━━━━━ Data for the task

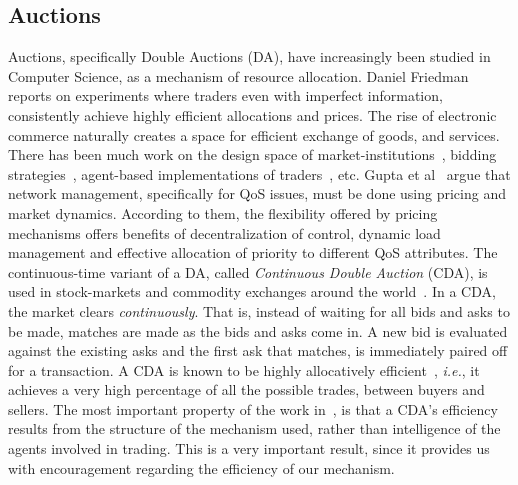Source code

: \documentclass[10pt,journal,compsoc]{IEEEtran}
\begin{document}
\subsection{Auctions}
Auctions, specifically Double Auctions (DA), have increasingly been studied in Computer Science, as a mechanism of resource allocation. Daniel Friedman~\cite{Freidman1993Double} reports on experiments where traders even with imperfect information, consistently achieve highly efficient allocations and prices. The rise of electronic commerce naturally creates a space for efficient exchange of goods, and services. There has been much work on the design space of market-institutions~\cite{Wurman2001Parametrization, Niu2008Characterizing}, bidding strategies~\cite{Cliff1998Simple, Roth1995Learning}, agent-based implementations of traders~\cite{Jennings2000Automated, He2003SouthamptonTAC, He2003agent-mediated, Niu2010What}, etc. Gupta et al~\cite{Gupta1999economics} argue that network management, specifically for QoS issues, must be done using pricing and market dynamics. According to them, the flexibility offered by pricing mechanisms offers benefits of decentralization of control, dynamic load management and effective allocation of priority to different QoS attributes. The continuous-time variant of a DA, called \textit{Continuous Double Auction} (CDA), is used in stock-markets and commodity exchanges around the world~\cite{Klemperer1999Auction}. In a CDA, the market clears \textit{continuously}. That is, instead of waiting for all bids and asks to be made, matches are made as the bids and asks come in. A new bid is evaluated against the existing asks and the first ask that matches, is immediately paired off for a transaction. A CDA is known to be highly allocatively efficient~\cite{Gode1993Allocative}, \textit{i.e.}, it achieves a very high percentage of all the possible trades, between buyers and sellers. The most important property of the work in~\cite{Gode1993Allocative}, is that a CDA's efficiency results from the structure of the mechanism used, rather than intelligence of the agents involved in trading. This is a very important result, since it provides us with encouragement regarding the efficiency of our mechanism.
\end{document}

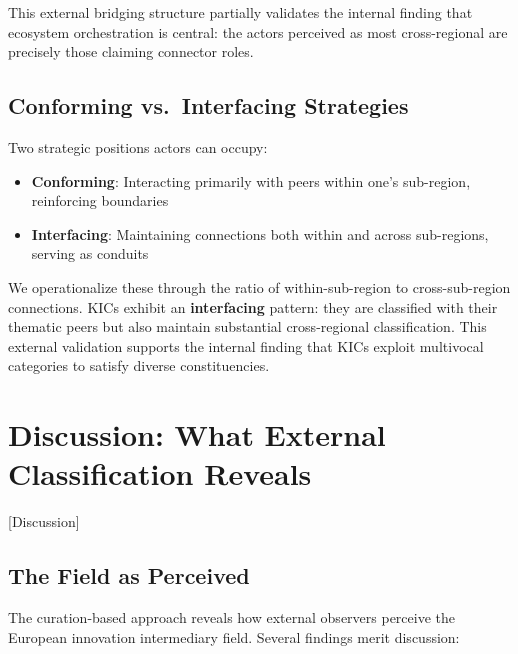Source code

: \documentclass[../main.tex]{subfiles}
\begin{document}
This external bridging structure partially validates the internal finding that ecosystem orchestration is central: the actors perceived as most cross-regional are precisely those claiming connector roles.


\subsection{Conforming vs.\ Interfacing Strategies}

Two strategic positions actors can occupy:

\begin{itemize}
    \item \textbf{Conforming}: Interacting primarily with peers within one's sub-region, reinforcing boundaries
    \item \textbf{Interfacing}: Maintaining connections both within and across sub-regions, serving as conduits
\end{itemize}

We operationalize these through the ratio of within-sub-region to cross-sub-region connections. KICs exhibit an \textbf{interfacing} pattern: they are classified with their thematic peers but also maintain substantial cross-regional classification. This external validation supports the internal finding that KICs exploit multivocal categories to satisfy diverse constituencies.


\section{Discussion: What External Classification Reveals}[Discussion]

\subsection{The Field as Perceived}

The curation-based approach reveals how external observers perceive the European innovation intermediary field. Several findings merit discussion:
\end{document}

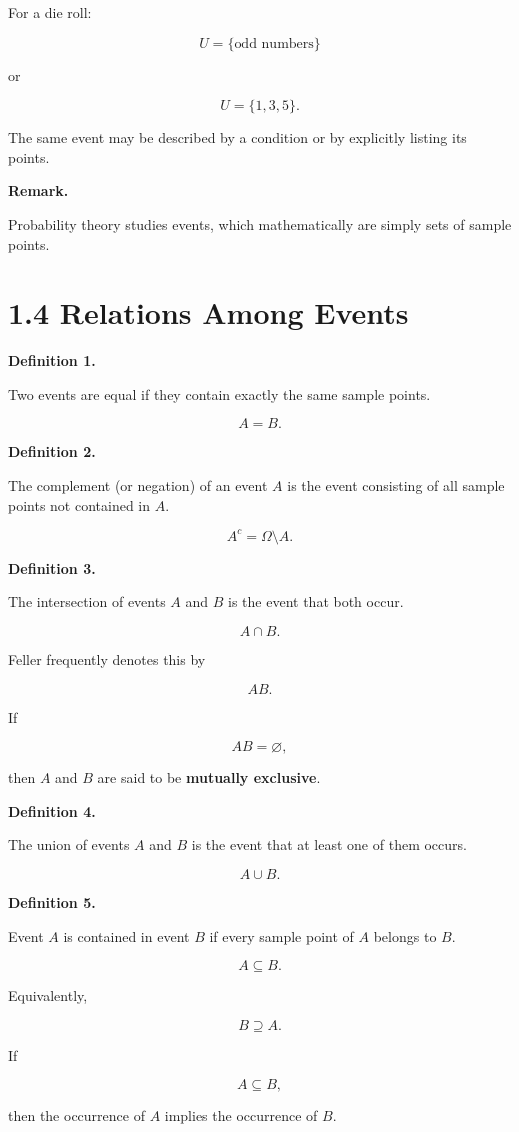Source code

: \documentclass[12pt]{article}
\begin{document}
For a die roll:

\[
U=\{\text{odd numbers}\}
\]

or

\[
U=\{1,3,5\}.
\]

The same event may be described by a condition or by explicitly listing its points.

\textbf{Remark.}

Probability theory studies events, which mathematically are simply sets of sample points.

\section*{1.4 Relations Among Events}

\textbf{Definition 1.}

Two events are equal if they contain exactly the same sample points.

\[
A=B.
\]

\textbf{Definition 2.}

The complement (or negation) of an event \(A\) is the event consisting of all sample points not contained in \(A\).

\[
A^c=\Omega\setminus A.
\]

\textbf{Definition 3.}

The intersection of events \(A\) and \(B\) is the event that both occur.

\[
A\cap B.
\]

Feller frequently denotes this by

\[
AB.
\]

If

\[
AB=\varnothing,
\]

then \(A\) and \(B\) are said to be \textbf{mutually exclusive}.

\textbf{Definition 4.}

The union of events \(A\) and \(B\) is the event that at least one of them occurs.

\[
A\cup B.
\]

\textbf{Definition 5.}

Event \(A\) is contained in event \(B\) if every sample point of \(A\) belongs to \(B\).

\[
A\subseteq B.
\]

Equivalently,

\[
B\supseteq A.
\]

If

\[
A\subseteq B,
\]

then the occurrence of \(A\) implies the occurrence of \(B\).
\end{document}
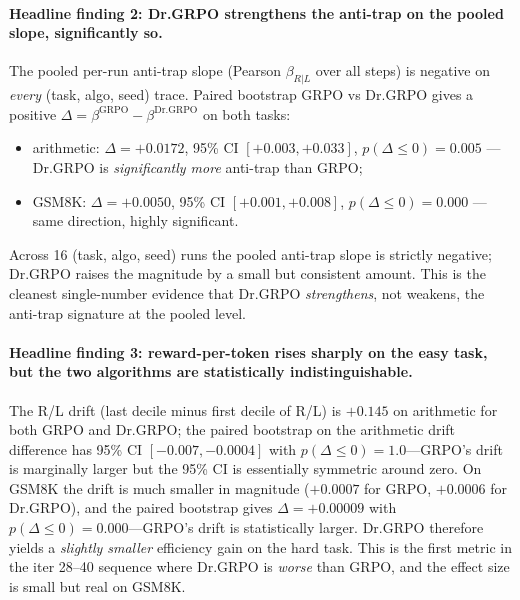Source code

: \documentclass{article}
\begin{document}
\paragraph{Headline finding 2: Dr.GRPO strengthens the anti-trap on
the pooled slope, significantly so.}
The pooled per-run anti-trap slope (Pearson $\beta_{R|L}$ over all
steps) is negative on \emph{every} (task, algo, seed) trace.
Paired bootstrap GRPO vs Dr.GRPO gives a positive
$\Delta = \beta^{\mathrm{GRPO}} - \beta^{\mathrm{Dr.GRPO}}$ on both
tasks:
\begin{itemize}
  \item arithmetic: $\Delta = +0.0172$, 95\% CI $[+0.003, +0.033]$,
        $p(\Delta \le 0) = 0.005$ --- Dr.GRPO is \emph{significantly
        more} anti-trap than GRPO;
  \item GSM8K: $\Delta = +0.0050$, 95\% CI $[+0.001, +0.008]$,
        $p(\Delta \le 0) = 0.000$ --- same direction, highly
        significant.
\end{itemize}
Across 16 (task, algo, seed) runs the pooled anti-trap slope is
strictly negative; Dr.GRPO raises the magnitude by a small but
consistent amount.  This is the cleanest single-number evidence that
Dr.GRPO \emph{strengthens}, not weakens, the anti-trap signature at
the pooled level.

\paragraph{Headline finding 3: reward-per-token rises sharply on the
easy task, but the two algorithms are statistically
indistinguishable.}
The R/L drift (last decile minus first decile of R/L) is $+0.145$ on
arithmetic for both GRPO and Dr.GRPO; the paired bootstrap on the
arithmetic drift difference has 95\% CI $[-0.007, -0.0004]$ with
$p(\Delta \le 0) = 1.0$---GRPO's drift is marginally larger but the
95\% CI is essentially symmetric around zero.  On GSM8K the drift is
much smaller in magnitude ($+0.0007$ for GRPO, $+0.0006$ for
Dr.GRPO), and the paired bootstrap gives $\Delta = +0.00009$ with
$p(\Delta \le 0) = 0.000$---GRPO's drift is statistically larger.
Dr.GRPO therefore yields a \emph{slightly smaller} efficiency gain
on the hard task.  This is the first metric in the iter 28--40
sequence where Dr.GRPO is \emph{worse} than GRPO, and the effect
size is small but real on GSM8K.
\end{document}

━━━━━━━━━━

**Task goal:** Each line of the listing that includes the word "statistically" should be copied out.

**Completed exercise:**
easy task, but the two algorithms are statistically
$p(\Delta \le 0) = 0.000$---GRPO's drift is statistically larger.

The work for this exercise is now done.